_Your assignment_
This exercise calls for copying every line below that holds the word "using".

(Collected data)
------------------------
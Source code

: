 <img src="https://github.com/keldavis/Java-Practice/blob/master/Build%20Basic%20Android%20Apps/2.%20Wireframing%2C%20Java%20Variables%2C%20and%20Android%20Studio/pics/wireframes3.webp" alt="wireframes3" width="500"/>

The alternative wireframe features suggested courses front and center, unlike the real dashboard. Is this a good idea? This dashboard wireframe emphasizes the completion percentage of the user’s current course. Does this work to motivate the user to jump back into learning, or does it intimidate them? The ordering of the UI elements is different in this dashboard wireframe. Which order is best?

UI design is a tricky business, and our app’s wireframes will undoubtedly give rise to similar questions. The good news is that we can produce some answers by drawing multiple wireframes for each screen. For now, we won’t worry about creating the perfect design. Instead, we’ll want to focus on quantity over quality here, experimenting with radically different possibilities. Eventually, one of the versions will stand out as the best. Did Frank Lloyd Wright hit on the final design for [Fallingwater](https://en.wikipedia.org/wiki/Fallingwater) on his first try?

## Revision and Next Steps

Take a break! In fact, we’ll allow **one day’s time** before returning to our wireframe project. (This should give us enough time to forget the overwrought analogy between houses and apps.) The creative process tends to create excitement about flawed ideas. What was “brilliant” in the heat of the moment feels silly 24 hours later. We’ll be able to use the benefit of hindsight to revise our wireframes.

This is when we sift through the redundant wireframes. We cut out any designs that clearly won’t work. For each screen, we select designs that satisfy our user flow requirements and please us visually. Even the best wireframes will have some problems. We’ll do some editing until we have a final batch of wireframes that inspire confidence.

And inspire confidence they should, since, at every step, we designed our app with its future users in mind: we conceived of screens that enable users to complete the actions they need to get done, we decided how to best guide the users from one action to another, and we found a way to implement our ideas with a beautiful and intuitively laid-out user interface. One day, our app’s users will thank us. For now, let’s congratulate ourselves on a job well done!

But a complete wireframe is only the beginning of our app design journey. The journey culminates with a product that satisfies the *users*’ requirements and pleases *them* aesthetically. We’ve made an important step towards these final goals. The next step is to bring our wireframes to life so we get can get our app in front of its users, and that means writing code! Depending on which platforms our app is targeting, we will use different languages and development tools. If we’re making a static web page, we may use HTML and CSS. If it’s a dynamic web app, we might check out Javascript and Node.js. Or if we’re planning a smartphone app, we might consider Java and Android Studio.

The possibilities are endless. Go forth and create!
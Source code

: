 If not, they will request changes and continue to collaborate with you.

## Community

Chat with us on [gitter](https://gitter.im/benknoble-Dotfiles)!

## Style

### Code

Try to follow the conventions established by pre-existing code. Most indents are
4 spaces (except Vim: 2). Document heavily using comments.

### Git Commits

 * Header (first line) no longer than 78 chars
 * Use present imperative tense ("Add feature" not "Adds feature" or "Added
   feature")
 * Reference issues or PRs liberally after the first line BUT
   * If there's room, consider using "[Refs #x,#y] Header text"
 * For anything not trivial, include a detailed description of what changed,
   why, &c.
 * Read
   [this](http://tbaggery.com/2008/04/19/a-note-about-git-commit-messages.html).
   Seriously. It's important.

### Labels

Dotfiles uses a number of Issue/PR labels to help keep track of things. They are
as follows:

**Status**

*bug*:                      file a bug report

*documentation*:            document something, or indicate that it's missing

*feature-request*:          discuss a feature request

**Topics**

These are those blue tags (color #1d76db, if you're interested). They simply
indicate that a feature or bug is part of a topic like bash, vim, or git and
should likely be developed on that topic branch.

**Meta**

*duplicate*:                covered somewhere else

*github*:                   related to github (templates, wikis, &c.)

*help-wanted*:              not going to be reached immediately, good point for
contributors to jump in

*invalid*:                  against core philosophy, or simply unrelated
------------------------
_Completed task_
4 spaces (except Vim: 2). Document heavily using comments.
   * If there's room, consider using "[Refs #x,#y] Header text"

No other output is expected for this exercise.